On the other hand, some ISP costs are usage based, for example "IP Transit" or more properly, Internet Transit. This is the ISP's upstream cost to send and receive traffic to/from the rest of the Internet. However, even here, usage-based costs occur at heavy usage. Light usage periods don't save money. To understand what's happening, it's worth a digression on Internet Transit.
Internet access is monopoly or duopoly or a heavily regulated industry. The middle mile connections from the local network to the Internet backbone may or may not be competitive depending on where you are. But the Internet backbone itself is extremely competitive. If you can get to a major Internet Exchange Point in the US or Europe, there are many providers offering extremely competitive rates for Internet Transit.
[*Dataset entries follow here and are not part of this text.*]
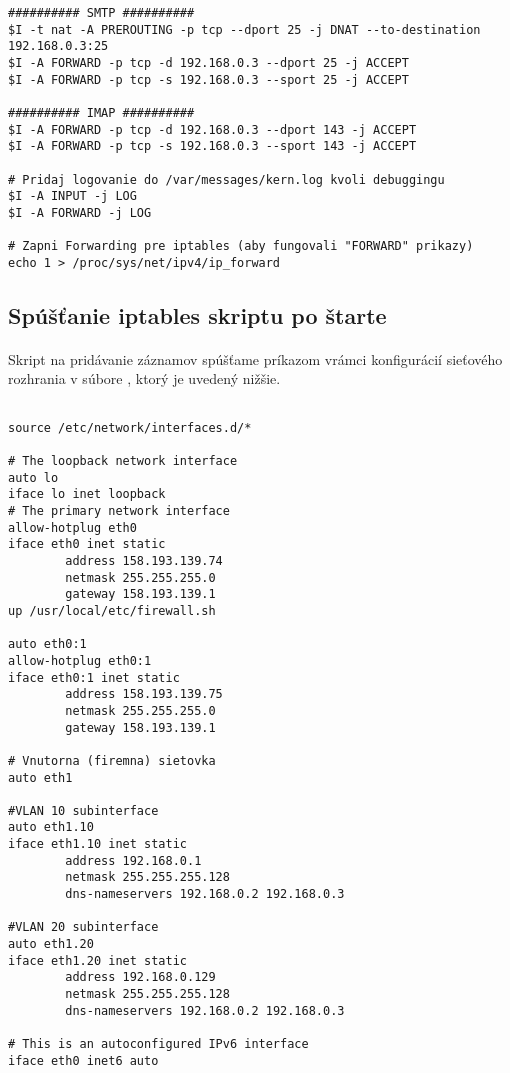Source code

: {\begin{small}
\begin{verbatim}
########## SMTP ##########
$I -t nat -A PREROUTING -p tcp --dport 25 -j DNAT --to-destination 192.168.0.3:25
$I -A FORWARD -p tcp -d 192.168.0.3 --dport 25 -j ACCEPT
$I -A FORWARD -p tcp -s 192.168.0.3 --sport 25 -j ACCEPT

########## IMAP ##########
$I -A FORWARD -p tcp -d 192.168.0.3 --dport 143 -j ACCEPT
$I -A FORWARD -p tcp -s 192.168.0.3 --sport 143 -j ACCEPT

# Pridaj logovanie do /var/messages/kern.log kvoli debuggingu
$I -A INPUT -j LOG
$I -A FORWARD -j LOG

# Zapni Forwarding pre iptables (aby fungovali "FORWARD" prikazy)
echo 1 > /proc/sys/net/ipv4/ip_forward

\end{verbatim}

\end{small}

}

\subsection{Spúšťanie iptables skriptu po štarte}
\paragraph{}
Skript na pridávanie záznamov  spúšťame príkazom  vrámci konfigurácií sieťového rozhrania  v súbore , ktorý je uvedený nižšie.

\noindent
{\selectfont

\begin{small}

\begin{verbatim}

source /etc/network/interfaces.d/*

# The loopback network interface
auto lo
iface lo inet loopback
# The primary network interface
allow-hotplug eth0
iface eth0 inet static
        address 158.193.139.74
        netmask 255.255.255.0
        gateway 158.193.139.1
up /usr/local/etc/firewall.sh

auto eth0:1
allow-hotplug eth0:1
iface eth0:1 inet static
        address 158.193.139.75
        netmask 255.255.255.0
        gateway 158.193.139.1

# Vnutorna (firemna) sietovka
auto eth1

#VLAN 10 subinterface
auto eth1.10
iface eth1.10 inet static
        address 192.168.0.1
        netmask 255.255.255.128
        dns-nameservers 192.168.0.2 192.168.0.3

#VLAN 20 subinterface
auto eth1.20
iface eth1.20 inet static
        address 192.168.0.129
        netmask 255.255.255.128
        dns-nameservers 192.168.0.2 192.168.0.3

# This is an autoconfigured IPv6 interface
iface eth0 inet6 auto

\end{verbatim}

\end{small}

}
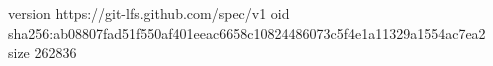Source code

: version https://git-lfs.github.com/spec/v1
oid sha256:ab08807fad51f550af401eeac6658c10824486073c5f4e1a11329a1554ac7ea2
size 262836

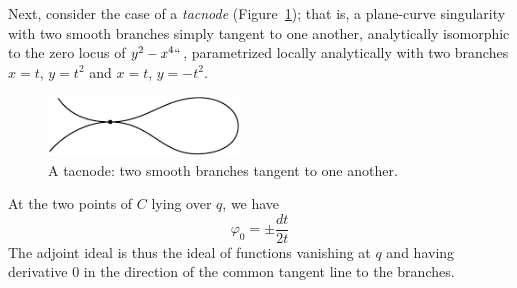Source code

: \begin{example}[tacnodes]
Next, consider the case of a \emph{tacnode} (Figure~\ref{Fig14.4}); that
is, a plane-curve singularity with two smooth branches simply tangent
to one another, analytically isomorphic to the zero locus of $y^2-x^4`
`$, parametrized locally analytically with two branches $x = t$, $y =
t^{2}$ and $x=t$, $y = -t^{2}$.

\begin{figure}
\centerline {\includegraphics[width=2in]{"main/Fig14-4"}}
\caption{A tacnode: two smooth branches tangent to one another.}
\label{Fig14.4}
\end{figure}

At the two points of $C$ lying over $q$, we have
  $$
 \varphi_0 =  \pm\frac{dt}{ 2t} 
 $$
%
The adjoint ideal is thus the ideal of functions vanishing at $q$
and having derivative 0 in the direction of the common tangent line to
the branches.
\end{example}

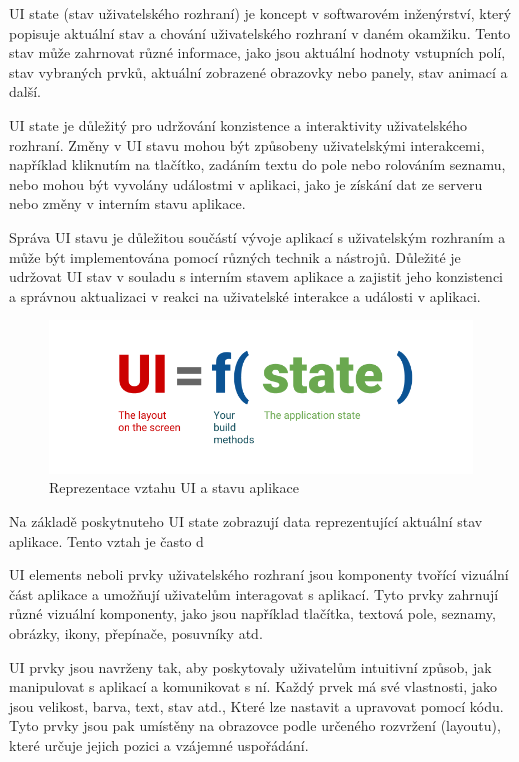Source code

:  \label{UIStateParagraph}
UI state (stav uživatelského rozhraní) je koncept v softwarovém inženýrství, který popisuje aktuální stav a chování uživatelského 
rozhraní v daném okamžiku. Tento stav může zahrnovat různé informace, jako jsou aktuální hodnoty vstupních polí, stav vybraných prvků,
 aktuální zobrazené obrazovky nebo panely, stav animací a další.

UI state je důležitý pro udržování konzistence a interaktivity uživatelského rozhraní. Změny v UI stavu mohou být způsobeny uživatelskými
interakcemi, například kliknutím na tlačítko, zadáním textu do pole nebo rolováním seznamu, nebo mohou být vyvolány událostmi v aplikaci,
jako je získání dat ze serveru nebo změny v interním stavu aplikace.

Správa UI stavu je důležitou součástí vývoje aplikací s uživatelským rozhraním a může být implementována pomocí různých technik a nástrojů.
Důležité je udržovat UI stav v souladu s interním stavem aplikace a zajistit jeho konzistenci a správnou aktualizaci v reakci na uživatelské 
interakce a události v aplikaci.

\begin{figure}[H]
  \centering
  \includegraphics[width=.4\textwidth]{ui-equals-function-of-state.png}
  \caption{Reprezentace vztahu UI a stavu aplikace}
  \label{fig:arch_diagram}
\end{figure}

Na základě poskytnuteho UI state zobrazují data reprezentující aktuální stav aplikace. Tento vztah je často d


UI elements neboli prvky uživatelského rozhraní jsou komponenty tvořící vizuální část aplikace a umožňují uživatelům interagovat s aplikací.
Tyto prvky zahrnují různé vizuální komponenty, jako jsou například tlačítka, textová pole, seznamy, obrázky, ikony, přepínače, posuvníky atd.

UI prvky jsou navrženy tak, aby poskytovaly uživatelům intuitivní způsob, jak manipulovat s aplikací a komunikovat s ní. Každý prvek má své 
vlastnosti, jako jsou velikost, barva, text, stav atd., Které lze nastavit a upravovat pomocí kódu. Tyto prvky jsou pak umístěny na obrazovce 
podle určeného rozvržení (layoutu), které určuje jejich pozici a vzájemné uspořádání.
Typically these services are priced on a megabit per second per month basis (Mbit/s/Month) with lower rates for higher volume commitments. The other key idea is that charges are based on the 95th percentile of all the five minute data rate samples taken during the month. So an ISP can have a few bursts above their typical rate, as long as they represent less than 5% of the sampled intervals.
But this also means there is no extra cost to run at or near the typical rate at all times.
Even more important, if file sharing is done with other computers on the same ISP's network, then there is no need to pay for Internet Transit at all. The question is how to figure out which potential peers are "on-net" and which are "off-net."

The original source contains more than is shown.